なのでおそろしいことだが、当時の文章をできるだけ残す方針に決めた。とはいえ不安でいっぱいであります。おそろしいことです。それでも当時の自分の精一杯が、これだったのです。無防備だし不用意だし文章は読みづらいし、だけど、これで精一杯だったのですよ……。本当に申し訳ないことです……。
去年話題になった新書『なせ働いていると本が読めなくなるのか』の著者三宅香帆さんが、2019年に刊行した『人生お助け処方本』を新書化したもの。
処方本というタイトル通り、悔しいとき一目惚れしたときカップラーメンが出来上がるのを待ってるとき、とその時その時にあう「こんな本どうですか?」という提案をしてくれている。

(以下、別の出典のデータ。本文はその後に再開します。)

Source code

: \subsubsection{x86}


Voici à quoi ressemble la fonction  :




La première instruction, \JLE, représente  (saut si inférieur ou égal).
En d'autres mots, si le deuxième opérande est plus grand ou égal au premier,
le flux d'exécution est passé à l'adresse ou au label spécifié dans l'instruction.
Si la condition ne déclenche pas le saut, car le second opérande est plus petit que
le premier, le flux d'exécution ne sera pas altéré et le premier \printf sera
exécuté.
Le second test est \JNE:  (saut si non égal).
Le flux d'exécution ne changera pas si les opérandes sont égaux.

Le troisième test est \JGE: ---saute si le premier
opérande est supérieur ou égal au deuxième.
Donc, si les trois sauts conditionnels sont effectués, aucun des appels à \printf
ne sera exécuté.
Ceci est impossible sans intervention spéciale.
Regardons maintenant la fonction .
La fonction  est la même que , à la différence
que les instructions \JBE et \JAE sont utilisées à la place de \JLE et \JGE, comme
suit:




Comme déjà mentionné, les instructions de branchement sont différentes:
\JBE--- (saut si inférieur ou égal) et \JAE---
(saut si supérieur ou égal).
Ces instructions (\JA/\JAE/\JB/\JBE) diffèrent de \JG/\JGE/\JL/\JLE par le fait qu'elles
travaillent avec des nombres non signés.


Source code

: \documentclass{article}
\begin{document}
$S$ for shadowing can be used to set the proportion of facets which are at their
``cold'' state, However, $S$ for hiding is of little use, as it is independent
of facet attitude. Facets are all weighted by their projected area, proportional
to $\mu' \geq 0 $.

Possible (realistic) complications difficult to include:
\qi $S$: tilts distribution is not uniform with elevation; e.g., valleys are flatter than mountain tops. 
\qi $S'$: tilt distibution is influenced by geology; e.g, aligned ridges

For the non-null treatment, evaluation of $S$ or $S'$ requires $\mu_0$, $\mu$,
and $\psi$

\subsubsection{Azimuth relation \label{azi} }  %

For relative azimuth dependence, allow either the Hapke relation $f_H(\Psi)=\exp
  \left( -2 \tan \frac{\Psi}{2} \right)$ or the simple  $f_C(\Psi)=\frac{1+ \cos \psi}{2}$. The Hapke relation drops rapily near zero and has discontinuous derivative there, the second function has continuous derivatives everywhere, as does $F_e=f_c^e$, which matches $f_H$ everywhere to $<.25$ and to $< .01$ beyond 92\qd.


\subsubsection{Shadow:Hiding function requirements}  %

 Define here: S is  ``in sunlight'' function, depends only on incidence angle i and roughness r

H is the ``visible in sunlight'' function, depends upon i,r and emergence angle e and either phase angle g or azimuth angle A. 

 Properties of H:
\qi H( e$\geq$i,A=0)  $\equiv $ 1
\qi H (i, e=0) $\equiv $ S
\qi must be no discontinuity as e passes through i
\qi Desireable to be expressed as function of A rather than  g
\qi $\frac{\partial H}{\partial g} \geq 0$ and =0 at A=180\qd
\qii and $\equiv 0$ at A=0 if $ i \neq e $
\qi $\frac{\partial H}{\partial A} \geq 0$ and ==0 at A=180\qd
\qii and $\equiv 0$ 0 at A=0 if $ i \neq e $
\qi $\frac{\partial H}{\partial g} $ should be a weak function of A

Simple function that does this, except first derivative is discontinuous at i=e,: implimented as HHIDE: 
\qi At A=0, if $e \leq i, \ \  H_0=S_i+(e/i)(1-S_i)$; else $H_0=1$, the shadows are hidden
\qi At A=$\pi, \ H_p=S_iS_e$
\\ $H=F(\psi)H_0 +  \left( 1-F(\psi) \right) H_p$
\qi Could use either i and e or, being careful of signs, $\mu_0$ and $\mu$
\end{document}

新書のタイトルも良い。人生ハピハピでない感じが良い。信頼できる。
生きるっていうことは悩みの連続だししんどいし面倒なものなんだけど、それはネガティブなことマイナスなことではなく、ただの事実で、生きることがしんどいのは0地点なんだ。だから慌てず騒がすとりあえす本を読もう。そんな気持ちになる。
三宅さんがまえがきでもあとがきでも書いているように、確かに文体が若々しく勢いがあるというかテンションが高いというか、とにかく若者感がある。それに三宅さんが悶えるのもわかる。昔の自分が書いた文章というはとにかく恥ずかしい。私も数年前に書いたものを読むと気恥ずかしさに「滅殺…!」という気持ちになる。
今日書いたこの文章も何年後かに読んだら「滅殺…!」となるだろう。
でもしょうがない。そういうのを繰り返さないと変われない。内面を外にださないと他者に開かないと、自分の恥ずかしさにも未熟さにも痛々しさにも気づけない。自分が迷惑な人間なんだってことは迷惑かけてみないとわからない。
自分の領域ギリギリにまで手を伸ばさないと、その外に何があるのかわからないのだ。
自分が欲しいと思うものって、「今の」自分を一番満たしてくれるものでしかない。実際はそのほかの、見たことのないもののほうが、もっと自分を満たしてくれるものかもしれない。ほかのものを知らないだけかもしれない。
けれどそれが今の自分のなかに選択肢としてない限り、それを欲するしかない。